Only the lines from the one with "- Rate limiting on API endpoints" onward are wanted, through the last line of the entries, set down exactly.

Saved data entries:
^^^^^^^^^^^^^^^^

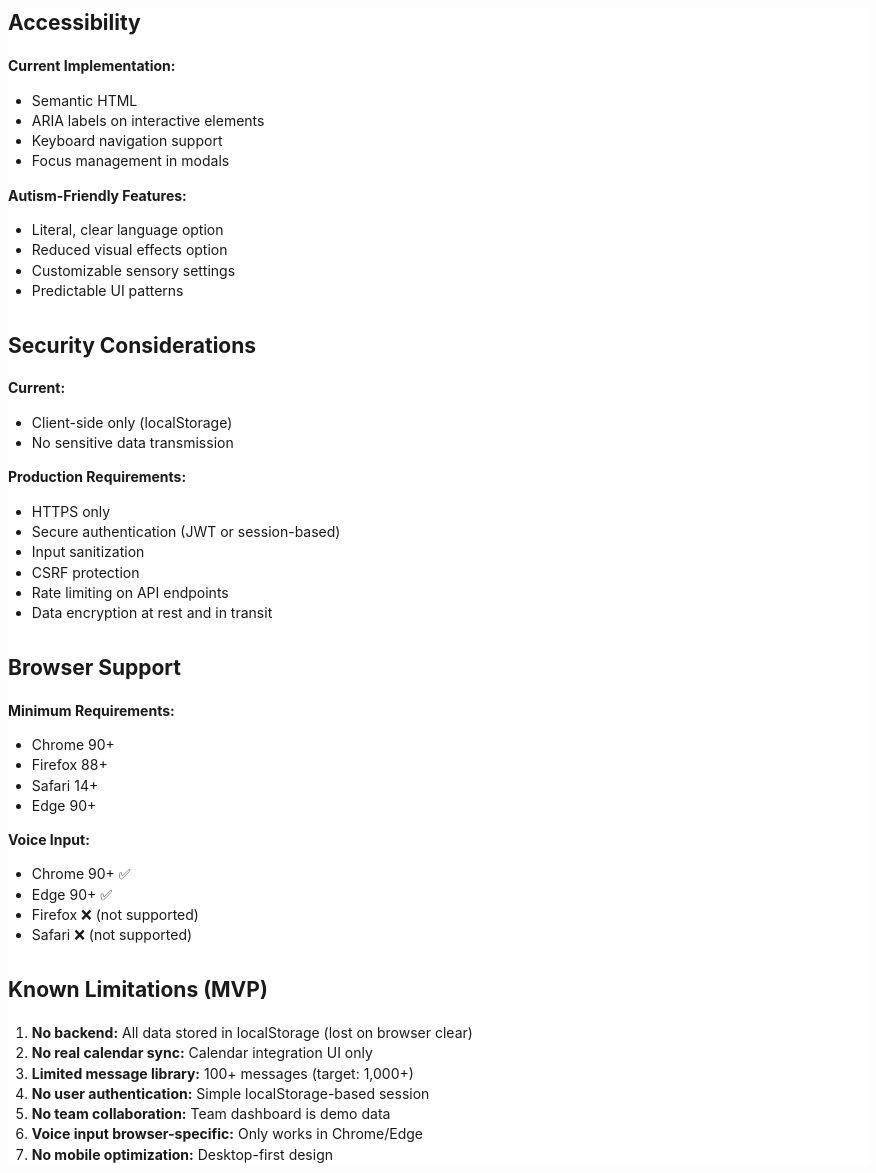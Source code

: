 ## Accessibility

**Current Implementation:**
- Semantic HTML
- ARIA labels on interactive elements
- Keyboard navigation support
- Focus management in modals

**Autism-Friendly Features:**
- Literal, clear language option
- Reduced visual effects option
- Customizable sensory settings
- Predictable UI patterns

## Security Considerations

**Current:**
- Client-side only (localStorage)
- No sensitive data transmission

**Production Requirements:**
- HTTPS only
- Secure authentication (JWT or session-based)
- Input sanitization
- CSRF protection
- Rate limiting on API endpoints
- Data encryption at rest and in transit

## Browser Support

**Minimum Requirements:**
- Chrome 90+
- Firefox 88+
- Safari 14+
- Edge 90+

**Voice Input:**
- Chrome 90+ ✅
- Edge 90+ ✅
- Firefox ❌ (not supported)
- Safari ❌ (not supported)

## Known Limitations (MVP)

1. **No backend:** All data stored in localStorage (lost on browser clear)
2. **No real calendar sync:** Calendar integration UI only
3. **Limited message library:** 100+ messages (target: 1,000+)
4. **No user authentication:** Simple localStorage-based session
5. **No team collaboration:** Team dashboard is demo data
6. **Voice input browser-specific:** Only works in Chrome/Edge
7. **No mobile optimization:** Desktop-first design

^^^^^^^^^^^^^^^^

_Output of the task_:
- Rate limiting on API endpoints
- Data encryption at rest and in transit

## Browser Support

**Minimum Requirements:**
- Chrome 90+
- Firefox 88+
- Safari 14+
- Edge 90+

**Voice Input:**
- Chrome 90+ ✅
- Edge 90+ ✅
- Firefox ❌ (not supported)
- Safari ❌ (not supported)

## Known Limitations (MVP)

1. **No backend:** All data stored in localStorage (lost on browser clear)
2. **No real calendar sync:** Calendar integration UI only
3. **Limited message library:** 100+ messages (target: 1,000+)
4. **No user authentication:** Simple localStorage-based session
5. **No team collaboration:** Team dashboard is demo data
6. **Voice input browser-specific:** Only works in Chrome/Edge
7. **No mobile optimization:** Desktop-first design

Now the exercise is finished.